Tuesday, January 18, 2011

Handling errors (assert, cerr, exit, and exceptions)

When writing programs, it is almost inevitable that you will make mistakes. In this section, we will talk about the different kinds of errors that are made, and how they are commonly handled.
Errors fall into two categories: syntax and semantic errors.
Syntax errors
A syntax error occurs when you write a statement that is not valid according to the grammar of the C++ language. For example:
if 5 > 6 then write "not equal";
Although this statement is understandable by humans, it is not valid according to C++ syntax. The correct C++ statement would be:
1if (5 > 6)
2    std::cout << "not equal";
Syntax errors are almost always caught by the compiler and are usually easy to fix. Consequently, we typically don’t worry about them too much.
Semantic errors
A semantic error occurs when a statement is syntactically valid, but does not do what the programmer intended. For example:
1for (int nCount=0; nCount<=3; nCount++)
2    std::cout << nCount << " ";
The programmer may have intended this statement to print 0 1 2, but it actually prints 0 1 2 3.
Semantic errors are not caught by the compiler, and can have any number of effects: they may not show up at all, cause the program to produce the wrong output, cause erratic behavior, corrupt data, or cause the program to crash.
It is largely the semantic errors that we are concerned with.
Semantic errors can occur in a number of ways. One of the most common semantic errors is a logic error. A logic error occurs when the programmer incorrectly codes the logic of a statement. The above for statement example is a logic error. Here is another example:
1if (x >= 5)
2    std::cout << "x is greater than 5";
What happens when x is exactly 5? The conditional expression evaluates to true, and the program prints “x is greater than 5″. Logic errors can be easy or hard to locate, depending on the nature of the problem.

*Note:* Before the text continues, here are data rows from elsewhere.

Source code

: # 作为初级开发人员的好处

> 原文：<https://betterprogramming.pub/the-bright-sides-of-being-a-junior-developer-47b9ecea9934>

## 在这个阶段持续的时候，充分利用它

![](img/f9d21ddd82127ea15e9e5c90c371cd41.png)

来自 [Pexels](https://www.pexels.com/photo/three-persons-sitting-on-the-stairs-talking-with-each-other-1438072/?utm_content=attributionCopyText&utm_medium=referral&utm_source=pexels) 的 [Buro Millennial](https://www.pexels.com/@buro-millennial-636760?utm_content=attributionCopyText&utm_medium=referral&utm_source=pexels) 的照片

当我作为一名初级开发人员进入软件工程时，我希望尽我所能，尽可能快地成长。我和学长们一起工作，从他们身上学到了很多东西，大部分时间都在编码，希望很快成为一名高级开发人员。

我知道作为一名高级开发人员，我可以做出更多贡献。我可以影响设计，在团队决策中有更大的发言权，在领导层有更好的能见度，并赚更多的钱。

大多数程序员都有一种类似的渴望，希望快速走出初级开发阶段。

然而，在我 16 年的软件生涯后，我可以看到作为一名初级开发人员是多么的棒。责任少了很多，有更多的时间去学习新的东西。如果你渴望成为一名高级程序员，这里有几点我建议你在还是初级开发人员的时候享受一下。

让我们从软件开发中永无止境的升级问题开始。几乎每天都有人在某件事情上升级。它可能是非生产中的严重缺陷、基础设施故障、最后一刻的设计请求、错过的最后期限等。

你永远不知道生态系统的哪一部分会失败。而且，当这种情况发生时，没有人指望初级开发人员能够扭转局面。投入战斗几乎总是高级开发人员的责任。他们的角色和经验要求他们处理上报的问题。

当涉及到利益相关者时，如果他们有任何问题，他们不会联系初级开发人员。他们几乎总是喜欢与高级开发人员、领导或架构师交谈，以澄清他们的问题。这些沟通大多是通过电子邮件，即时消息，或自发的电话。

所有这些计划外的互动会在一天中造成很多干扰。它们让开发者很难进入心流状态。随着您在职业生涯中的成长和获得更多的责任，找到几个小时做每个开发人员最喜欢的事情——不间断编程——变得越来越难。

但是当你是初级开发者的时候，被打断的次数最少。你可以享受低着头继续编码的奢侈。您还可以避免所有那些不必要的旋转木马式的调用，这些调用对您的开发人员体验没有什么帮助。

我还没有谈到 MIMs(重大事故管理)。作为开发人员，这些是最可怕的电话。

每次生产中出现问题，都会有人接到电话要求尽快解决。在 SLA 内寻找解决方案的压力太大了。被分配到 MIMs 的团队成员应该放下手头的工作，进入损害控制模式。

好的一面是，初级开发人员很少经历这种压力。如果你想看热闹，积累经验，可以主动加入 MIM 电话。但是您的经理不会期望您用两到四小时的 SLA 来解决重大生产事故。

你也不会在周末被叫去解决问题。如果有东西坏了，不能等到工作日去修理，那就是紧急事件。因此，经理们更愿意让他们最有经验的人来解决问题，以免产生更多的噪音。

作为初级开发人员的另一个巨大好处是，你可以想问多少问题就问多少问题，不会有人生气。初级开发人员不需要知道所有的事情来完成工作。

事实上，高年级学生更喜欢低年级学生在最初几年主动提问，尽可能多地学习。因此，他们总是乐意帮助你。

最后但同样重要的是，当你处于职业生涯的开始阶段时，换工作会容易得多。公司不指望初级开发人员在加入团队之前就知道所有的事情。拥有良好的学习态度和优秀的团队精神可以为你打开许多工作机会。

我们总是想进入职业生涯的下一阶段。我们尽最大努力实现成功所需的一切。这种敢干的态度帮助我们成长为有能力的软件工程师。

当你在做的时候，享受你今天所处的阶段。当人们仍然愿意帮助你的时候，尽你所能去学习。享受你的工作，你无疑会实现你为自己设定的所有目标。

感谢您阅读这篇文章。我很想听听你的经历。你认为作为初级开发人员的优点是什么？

Another common semantic error is the violated assumption. A violated assumption occurs when the programmer assumes that something will be either true or false, and it isn’t. For example:
1char strHello[] = "Hello, world!";
2std::cout << "Enter an index: ";
3 
4int nIndex;
5std::cin >> nIndex;
6 
7std::cout << "Letter #" << nIndex << " is " << strHello[nIndex] << std::endl;
See the potential problem here? The programmer has assumed that the user will enter a value between 0 and the length of “Hello, world!”. If the user enters a negative number, or a large number, the array index nIndex will be out of bounds. In this case, since we are just reading a value, the program will probably print a garbage letter. But in other cases, the program might corrupt other variables, the stack, or crash.
Defensive programming is a form of program design that involves trying to identify areas where assumptions may be violated, and writing code that detects and handles any violation of those assumptions so that the program reacts in a predictable way when those violations do occur.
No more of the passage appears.